START Provided data

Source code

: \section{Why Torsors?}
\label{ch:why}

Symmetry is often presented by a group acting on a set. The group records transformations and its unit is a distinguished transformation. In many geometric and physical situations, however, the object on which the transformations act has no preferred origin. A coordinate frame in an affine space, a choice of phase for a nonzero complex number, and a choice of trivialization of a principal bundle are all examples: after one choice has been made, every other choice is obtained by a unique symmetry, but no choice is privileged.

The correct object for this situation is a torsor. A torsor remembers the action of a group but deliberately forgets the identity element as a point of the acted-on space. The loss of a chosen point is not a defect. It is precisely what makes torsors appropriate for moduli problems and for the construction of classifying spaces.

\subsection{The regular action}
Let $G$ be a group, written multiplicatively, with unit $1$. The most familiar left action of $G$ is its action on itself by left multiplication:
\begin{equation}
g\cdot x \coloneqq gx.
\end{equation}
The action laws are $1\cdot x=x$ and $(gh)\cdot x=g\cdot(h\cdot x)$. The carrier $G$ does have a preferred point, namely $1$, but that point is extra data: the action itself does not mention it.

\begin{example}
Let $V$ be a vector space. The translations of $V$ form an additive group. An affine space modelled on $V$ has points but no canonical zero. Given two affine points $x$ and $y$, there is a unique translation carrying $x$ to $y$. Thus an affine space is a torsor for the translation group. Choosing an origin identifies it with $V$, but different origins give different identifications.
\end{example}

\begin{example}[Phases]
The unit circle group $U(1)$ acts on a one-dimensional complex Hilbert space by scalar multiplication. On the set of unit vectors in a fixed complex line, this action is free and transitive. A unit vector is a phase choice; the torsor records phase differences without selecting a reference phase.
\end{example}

END Provided data

▶ [Aim of the exercise]: Repeat each line above exactly as written.

▶ [Exercise result]:
Source code

: \section{Why Torsors?}
\label{ch:why}

Symmetry is often presented by a group acting on a set. The group records transformations and its unit is a distinguished transformation. In many geometric and physical situations, however, the object on which the transformations act has no preferred origin. A coordinate frame in an affine space, a choice of phase for a nonzero complex number, and a choice of trivialization of a principal bundle are all examples: after one choice has been made, every other choice is obtained by a unique symmetry, but no choice is privileged.

The correct object for this situation is a torsor. A torsor remembers the action of a group but deliberately forgets the identity element as a point of the acted-on space. The loss of a chosen point is not a defect. It is precisely what makes torsors appropriate for moduli problems and for the construction of classifying spaces.

\subsection{The regular action}
Let $G$ be a group, written multiplicatively, with unit $1$. The most familiar left action of $G$ is its action on itself by left multiplication:
\begin{equation}
g\cdot x \coloneqq gx.
\end{equation}
The action laws are $1\cdot x=x$ and $(gh)\cdot x=g\cdot(h\cdot x)$. The carrier $G$ does have a preferred point, namely $1$, but that point is extra data: the action itself does not mention it.

\begin{example}
Let $V$ be a vector space. The translations of $V$ form an additive group. An affine space modelled on $V$ has points but no canonical zero. Given two affine points $x$ and $y$, there is a unique translation carrying $x$ to $y$. Thus an affine space is a torsor for the translation group. Choosing an origin identifies it with $V$, but different origins give different identifications.
\end{example}

\begin{example}[Phases]
The unit circle group $U(1)$ acts on a one-dimensional complex Hilbert space by scalar multiplication. On the set of unit vectors in a fixed complex line, this action is free and transitive. A unit vector is a phase choice; the torsor records phase differences without selecting a reference phase.
\end{example}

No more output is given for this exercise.